Smart cities are green cities
If there is one topic that has defined the cities debate and the real estate industry more generally over the past decade, it is a growing awareness of environmental issues.
Designing and building greener cities, landscaping the public realm and creating a healthier environment are assuming a much greater importance in our everyday lives than at any time. COVID proved the importance of access to open space and triggered a flight to higher quality urban environments.
With Africa due to host COP summit in Cairo later this year (building on previous summits in South Africa, Morocco, and Kenya), it is no surprise that much of the discussion in smart city circles has focused on the central role of the environment. Smart cities are less fragmented cities, incorporating a range of sustainable buildings combined into more mixed-use communities, more sustainable requiring less physical travel than in the past.

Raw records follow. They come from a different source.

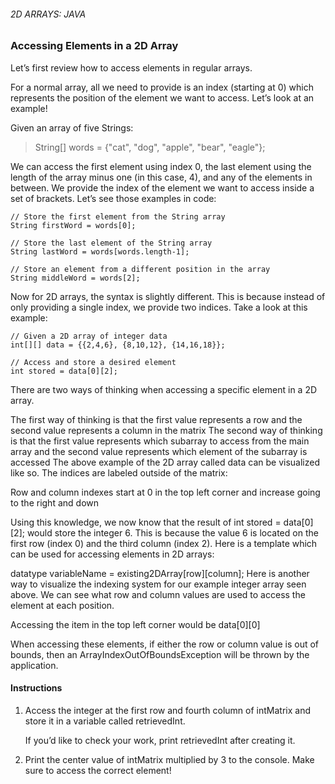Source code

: ###### 2D ARRAYS: JAVA

### Accessing Elements in a 2D Array

Let’s first review how to access elements in regular arrays.

For a normal array, all we need to provide is an index (starting at 0) which represents the position of the element we want to access. Let’s look at an example!

Given an array of five Strings:

> String[] words = {"cat", "dog", "apple", "bear", "eagle"};

We can access the first element using index 0, the last element using the length of the array minus one (in this case, 4), and any of the elements in between. We provide the index of the element we want to access inside a set of brackets. Let’s see those examples in code:
```
// Store the first element from the String array
String firstWord = words[0]; 
 
// Store the last element of the String array
String lastWord = words[words.length-1];
 
// Store an element from a different position in the array
String middleWord = words[2];
```
Now for 2D arrays, the syntax is slightly different. This is because instead of only providing a single index, we provide two indices. Take a look at this example:
```
// Given a 2D array of integer data
int[][] data = {{2,4,6}, {8,10,12}, {14,16,18}};
 
// Access and store a desired element 
int stored = data[0][2];
```
There are two ways of thinking when accessing a specific element in a 2D array.

The first way of thinking is that the first value represents a row and the second value represents a column in the matrix
The second way of thinking is that the first value represents which subarray to access from the main array and the second value represents which element of the subarray is accessed
The above example of the 2D array called data can be visualized like so. The indices are labeled outside of the matrix:

Row and column indexes start at 0 in the top left corner and increase going to the right and down

Using this knowledge, we now know that the result of int stored = data[0][2]; would store the integer 6. This is because the value 6 is located on the first row (index 0) and the third column (index 2). Here is a template which can be used for accessing elements in 2D arrays:

datatype variableName = existing2DArray[row][column];
Here is another way to visualize the indexing system for our example integer array seen above. We can see what row and column values are used to access the element at each position.

Accessing the item in the top left corner would be data[0][0]

When accessing these elements, if either the row or column value is out of bounds, then an ArrayIndexOutOfBoundsException will be thrown by the application.

#### Instructions

1. Access the integer at the first row and fourth column of intMatrix and store it in a variable called retrievedInt.

    If you’d like to check your work, print retrievedInt after creating it.

2. Print the center value of intMatrix multiplied by 3 to the console. Make sure to access the correct element!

Key complexities in developing smart cities
While there has been growing awareness for the need of more sustainable urban environments across Africa, much of the focus is still on the micro level of individual buildings rather than green or smart cities. However, this is now beginning to change with the emergence of several smart precincts or city districts.

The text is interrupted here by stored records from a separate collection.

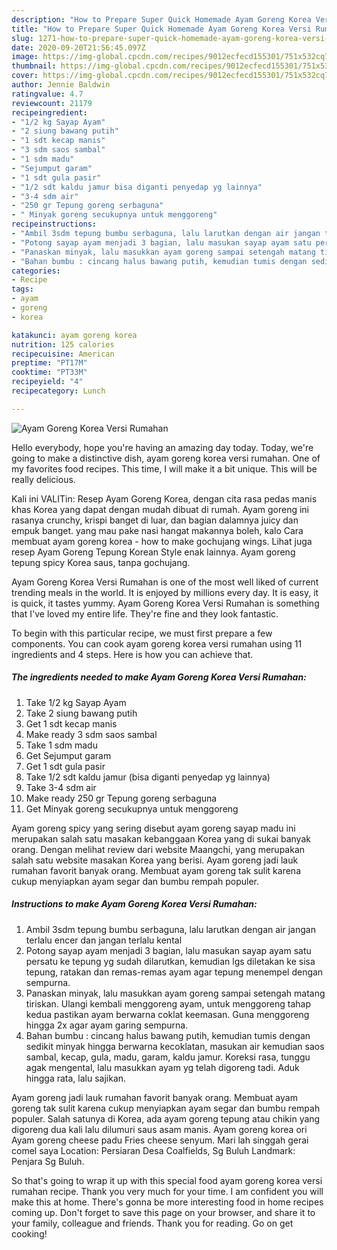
 ```yaml
---
description: "How to Prepare Super Quick Homemade Ayam Goreng Korea Versi Rumahan"
title: "How to Prepare Super Quick Homemade Ayam Goreng Korea Versi Rumahan"
slug: 1271-how-to-prepare-super-quick-homemade-ayam-goreng-korea-versi-rumahan
date: 2020-09-20T21:56:45.097Z
image: https://img-global.cpcdn.com/recipes/9012ecfecd155301/751x532cq70/ayam-goreng-korea-versi-rumahan-foto-resep-utama.jpg
thumbnail: https://img-global.cpcdn.com/recipes/9012ecfecd155301/751x532cq70/ayam-goreng-korea-versi-rumahan-foto-resep-utama.jpg
cover: https://img-global.cpcdn.com/recipes/9012ecfecd155301/751x532cq70/ayam-goreng-korea-versi-rumahan-foto-resep-utama.jpg
author: Jennie Baldwin
ratingvalue: 4.7
reviewcount: 21179
recipeingredient:
- "1/2 kg Sayap Ayam"
- "2 siung bawang putih"
- "1 sdt kecap manis"
- "3 sdm saos sambal"
- "1 sdm madu"
- "Sejumput garam"
- "1 sdt gula pasir"
- "1/2 sdt kaldu jamur bisa diganti penyedap yg lainnya"
- "3-4 sdm air"
- "250 gr Tepung goreng serbaguna"
- " Minyak goreng secukupnya untuk menggoreng"
recipeinstructions:
- "Ambil 3sdm tepung bumbu serbaguna, lalu larutkan dengan air jangan terlalu encer dan jangan terlalu kental"
- "Potong sayap ayam menjadi 3 bagian, lalu masukan sayap ayam satu persatu ke tepung yg sudah dilarutkan, kemudian lgs diletakan ke sisa tepung, ratakan dan remas-remas ayam agar tepung menempel dengan sempurna."
- "Panaskan minyak, lalu masukkan ayam goreng sampai setengah matang tiriskan. Ulangi kembali menggoreng ayam, untuk menggoreng tahap kedua pastikan ayam berwarna coklat keemasan. Guna menggoreng hingga 2x agar ayam garing sempurna."
- "Bahan bumbu : cincang halus bawang putih, kemudian tumis dengan sedikit minyak hingga berwarna kecoklatan, masukan air kemudian saos sambal, kecap, gula, madu, garam, kaldu jamur. Koreksi rasa, tunggu agak mengental, lalu masukkan ayam yg telah digoreng tadi. Aduk hingga rata, lalu sajikan."
categories:
- Recipe
tags:
- ayam
- goreng
- korea

katakunci: ayam goreng korea 
nutrition: 125 calories
recipecuisine: American
preptime: "PT17M"
cooktime: "PT33M"
recipeyield: "4"
recipecategory: Lunch

---
```



![Ayam Goreng Korea Versi Rumahan](https://img-global.cpcdn.com/recipes/9012ecfecd155301/751x532cq70/ayam-goreng-korea-versi-rumahan-foto-resep-utama.jpg)

Hello everybody, hope you're having an amazing day today. Today, we're going to make a distinctive dish, ayam goreng korea versi rumahan. One of my favorites food recipes. This time, I will make it a bit unique. This will be really delicious.

Kali ini VALITin: Resep Ayam Goreng Korea, dengan cita rasa pedas manis khas Korea yang dapat dengan mudah dibuat di rumah. Ayam goreng ini rasanya crunchy, krispi banget di luar, dan bagian dalamnya juicy dan empuk banget. yang mau pake nasi hangat makannya boleh, kalo Cara membuat ayam goreng korea - how to make gochujang wings. Lihat juga resep Ayam Goreng Tepung Korean Style enak lainnya. Ayam goreng tepung spicy Korea saus, tanpa gochujang.

Ayam Goreng Korea Versi Rumahan is one of the most well liked of current trending meals in the world. It is enjoyed by millions every day. It is easy, it is quick, it tastes yummy. Ayam Goreng Korea Versi Rumahan is something that I've loved my entire life. They're fine and they look fantastic.


To begin with this particular recipe, we must first prepare a few components. You can cook ayam goreng korea versi rumahan using 11 ingredients and 4 steps. Here is how you can achieve that.

<!--inarticleads1-->

##### The ingredients needed to make Ayam Goreng Korea Versi Rumahan:

1. Take 1/2 kg Sayap Ayam
1. Take 2 siung bawang putih
1. Get 1 sdt kecap manis
1. Make ready 3 sdm saos sambal
1. Take 1 sdm madu
1. Get Sejumput garam
1. Get 1 sdt gula pasir
1. Take 1/2 sdt kaldu jamur (bisa diganti penyedap yg lainnya)
1. Take 3-4 sdm air
1. Make ready 250 gr Tepung goreng serbaguna
1. Get  Minyak goreng secukupnya untuk menggoreng


Ayam goreng spicy yang sering disebut ayam goreng sayap madu ini merupakan salah satu masakan kebanggaan Korea yang di sukai banyak orang. Dengan melihat review dari website Maangchi, yang merupakan salah satu website masakan Korea yang berisi. Ayam goreng jadi lauk rumahan favorit banyak orang. Membuat ayam goreng tak sulit karena cukup menyiapkan ayam segar dan bumbu rempah populer. 

<!--inarticleads2-->

##### Instructions to make Ayam Goreng Korea Versi Rumahan:

1. Ambil 3sdm tepung bumbu serbaguna, lalu larutkan dengan air jangan terlalu encer dan jangan terlalu kental
1. Potong sayap ayam menjadi 3 bagian, lalu masukan sayap ayam satu persatu ke tepung yg sudah dilarutkan, kemudian lgs diletakan ke sisa tepung, ratakan dan remas-remas ayam agar tepung menempel dengan sempurna.
1. Panaskan minyak, lalu masukkan ayam goreng sampai setengah matang tiriskan. Ulangi kembali menggoreng ayam, untuk menggoreng tahap kedua pastikan ayam berwarna coklat keemasan. Guna menggoreng hingga 2x agar ayam garing sempurna.
1. Bahan bumbu : cincang halus bawang putih, kemudian tumis dengan sedikit minyak hingga berwarna kecoklatan, masukan air kemudian saos sambal, kecap, gula, madu, garam, kaldu jamur. Koreksi rasa, tunggu agak mengental, lalu masukkan ayam yg telah digoreng tadi. Aduk hingga rata, lalu sajikan.


Ayam goreng jadi lauk rumahan favorit banyak orang. Membuat ayam goreng tak sulit karena cukup menyiapkan ayam segar dan bumbu rempah populer. Salah satunya di Korea, ada ayam goreng tepung atau chikin yang digoreng dua kali lalu dilumuri saus asam manis. Ayam goreng korea ori Ayam goreng cheese padu Fries cheese senyum. Mari lah singgah gerai comel saya Location: Persiaran Desa Coalfields, Sg Buluh Landmark: Penjara Sg Buluh. 

So that's going to wrap it up with this special food ayam goreng korea versi rumahan recipe. Thank you very much for your time. I am confident you will make this at home. There's gonna be more interesting food in home recipes coming up. Don't forget to save this page on your browser, and share it to your family, colleague and friends. Thank you for reading. Go on get cooking!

Africa faces a number of challenges in relation to developing smart city precincts. These include low levels of market transparency and a shortage of local materials, skills and investment capital in many markets. Most African countries rated opaque in JLL’s transparency index (with a few exceptions such as South Africa and Kenya). This can create challenges in raising finance, resulting in longer pre-development phases and making it more difficult to implement masterplans in general. Therefore, delivering smart cities adds an additional level of complexity to the development process.

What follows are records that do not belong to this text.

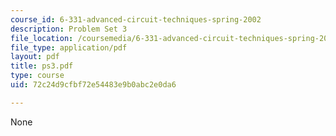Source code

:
 ```yaml
---
course_id: 6-331-advanced-circuit-techniques-spring-2002
description: Problem Set 3
file_location: /coursemedia/6-331-advanced-circuit-techniques-spring-2002/72c24d9cfbf72e54483e9b0abc2e0da6_ps3.pdf
file_type: application/pdf
layout: pdf
title: ps3.pdf
type: course
uid: 72c24d9cfbf72e54483e9b0abc2e0da6

---
```

None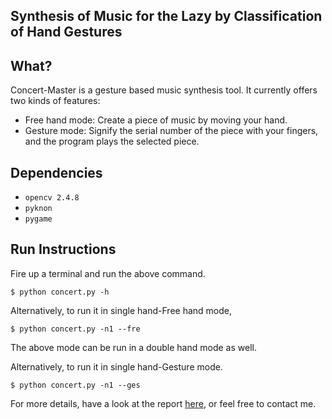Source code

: ## Synthesis of Music for the Lazy by Classification of Hand Gestures

## What?
Concert-Master is a gesture based music synthesis tool.
It currently offers two kinds of features:
* Free hand mode: Create a piece of music by moving your hand.
* Gesture mode: Signify the serial number of the piece with your fingers, and the program plays the selected piece.

## Dependencies
- ```opencv 2.4.8```
- ```pyknon```
- ```pygame```

## Run Instructions
Fire up a terminal and run the above command.
```
$ python concert.py -h
```

Alternatively, to run it in single hand-Free hand mode,
```
$ python concert.py -n1 --fre

```
The above mode can be run in a double hand mode as well.

Alternatively, to run it in single hand-Gesture mode.
```
$ python concert.py -n1 --ges
```

For more details, have a look at the report [here](report/Template.pdf), or feel free to contact me.
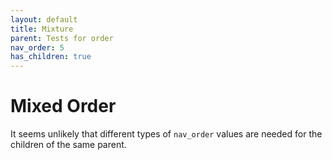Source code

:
 ```yaml
---
layout: default
title: Mixture
parent: Tests for order
nav_order: 5
has_children: true
---
```


# Mixed Order

It seems unlikely that different types of `nav_order` values are needed for the children of the same parent.
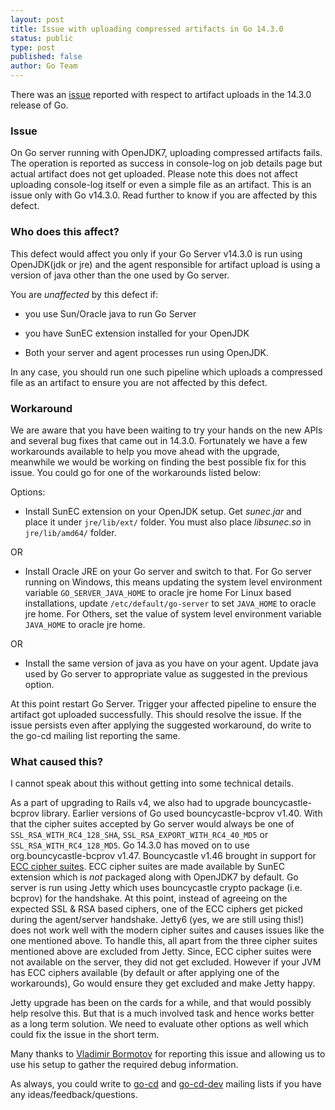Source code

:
 ```yaml
---
layout: post
title: Issue with uploading compressed artifacts in Go 14.3.0
status: public
type: post
published: false
author: Go Team
---
```



There was an [issue](https://github.com/gocd/gocd/issues/703) reported with respect to artifact uploads in the 14.3.0 release of Go. 

### Issue
On Go server running with OpenJDK7, uploading compressed artifacts fails. The operation is reported as success in console-log on job details page but actual artifact does not get uploaded. Please note this does not affect uploading console-log itself or even a simple file as an artifact. This is an issue only with Go v14.3.0. Read further to know if you are affected by this defect.

### Who does this affect?
This defect would affect you only if your Go Server v14.3.0 is run using OpenJDK(jdk or jre) and the agent responsible for artifact upload is using a version of java other than the one used by Go server. 

You are *unaffected* by this defect if:

- you use Sun/Oracle java to run Go Server

- you have SunEC extension installed for your OpenJDK

- Both your server and agent processes run using OpenJDK.

In any case, you should run one such pipeline which uploads a compressed file as an artifact to ensure you are not affected by this defect.

### Workaround
We are aware that you have been waiting to try your hands on the new APIs and several bug fixes that came out in 14.3.0. 
Fortunately we have a few workarounds available to help you move ahead with the upgrade, meanwhile we would be working on finding the best possible fix for this issue. 
You could go for one of the workarounds listed below:

Options:

- Install SunEC extension on your OpenJDK setup. Get *sunec.jar* and place it under `jre/lib/ext/` folder. You must also place *libsunec.so* in `jre/lib/amd64/` folder. 

OR

- Install Oracle JRE on your Go server and switch to that. 
	For Go server running on Windows, this means updating the system level environment variable `GO_SERVER_JAVA_HOME` to oracle jre home
	For Linux based installations, update `/etc/default/go-server` to set `JAVA_HOME` to oracle jre home.
	For Others, set the value of system level environment variable `JAVA_HOME` to oracle jre home.

OR

- Install the same version of java as you have on your agent. Update java used by Go server to appropriate value as suggested in the previous option.

At this point restart Go Server. Trigger your affected pipeline to ensure the artifact got uploaded successfully. This should resolve the issue.
If the issue persists even after applying the suggested workaround, do write to the go-cd mailing list reporting the same.

### What caused this?
I cannot speak about this without getting into some technical details. 
 
As a part of upgrading to Rails v4, we also had to upgrade bouncycastle-bcprov library. Earlier versions of Go used bouncycastle-bcprov v1.40. With that the cipher suites accepted by Go server would always be one of `SSL_RSA_WITH_RC4_128_SHA`, `SSL_RSA_EXPORT_WITH_RC4_40_MD5` or `SSL_RSA_WITH_RC4_128_MD5`.
Go 14.3.0 has moved on to use org.bouncycastle-bcprov v1.47. Bouncycastle v1.46 brought in support for [ECC cipher suites](http://tools.ietf.org/html/rfc4492). ECC cipher suites are made available by SunEC extension which is *not* packaged along with OpenJDK7 by default. 
Go server is run using Jetty which uses bouncycastle crypto package (i.e. bcprov) for the handshake. At this point, instead of agreeing on the expected SSL & RSA based ciphers, one of the ECC ciphers get picked during the agent/server handshake. Jetty6 (yes, we are still using this!) does not work well with the modern cipher suites and causes issues like the one mentioned above. To handle this, all apart from the three cipher suites mentioned above are excluded from Jetty. Since, ECC cipher suites were not available on the server, they did not get excluded. However if your JVM has ECC ciphers available (by default or after applying one of the workarounds), Go would ensure they get excluded and make Jetty happy. 

Jetty upgrade has been on the cards for a while, and that would possibly help resolve this. But that is a much involved task and hence works better as a long term solution. We need to evaluate other options as well which could fix the issue in the short term. 

Many thanks to [Vladimir Bormotov](https://github.com/bormotov) for reporting this issue and allowing us to use his setup to gather the required debug information.

As always, you could write to [go-cd](https://groups.google.com/forum/#!forum/go-cd) and [go-cd-dev](https://groups.google.com/forum/#!forum/go-cd-dev) mailing lists if you have any ideas/feedback/questions.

Despite this, some countries within the continent have benefitted by learning from the successful implementation of international smart city projects. An indicator is the rapid growth of Development Finance Institution’s (DFIs) involvement in African projects. These funds have traditionally been an important source of financing for infrastructure projects but more recently, they are working closely with developers on innovative real estate projects.
One of the defining benefits of proptech is that it ‘levels the playing field’ and offers less developed markets the ability to learn from the success of projects elsewhere. This is enabling the rise of more local architects and planners which is another encouraging sign, suggesting the likely emergence of a particularly African form of smart cities as it closes the current gap with the rest of the world.
The way forward
While bricks and mortar will always remain at the core of the real estate universe, the sector has evolved beyond the built environment. The drive to create smart cities epitomizes this evolution, with developments in the fields of proptech and big data, allowing citizens to influence their physical space in a manner that makes their lives easier, enabling them to focus on those things that matter most to them.
Successful smart cities in Africa will share many of the same components as those elsewhere. This includes the realization that it is people and not technology that will ultimately determine a project’s success. Truly smart cities will be those that utilize technology to plan, create and operate urban spaces that offer more efficient, sustainable and attractive places in which to live, work and play.
Some commentators are suggesting the term ‘smart cities’ has become dated and are proposing ‘urban tech’ as a more appropriate replacement. Whichever term is preferred, the key to the success of initiatives in this field will be the extent to which they are able to combine people, technology and real estate in a manner that enhances human wellbeing. This is as true in Africa as it is anywhere else in the world.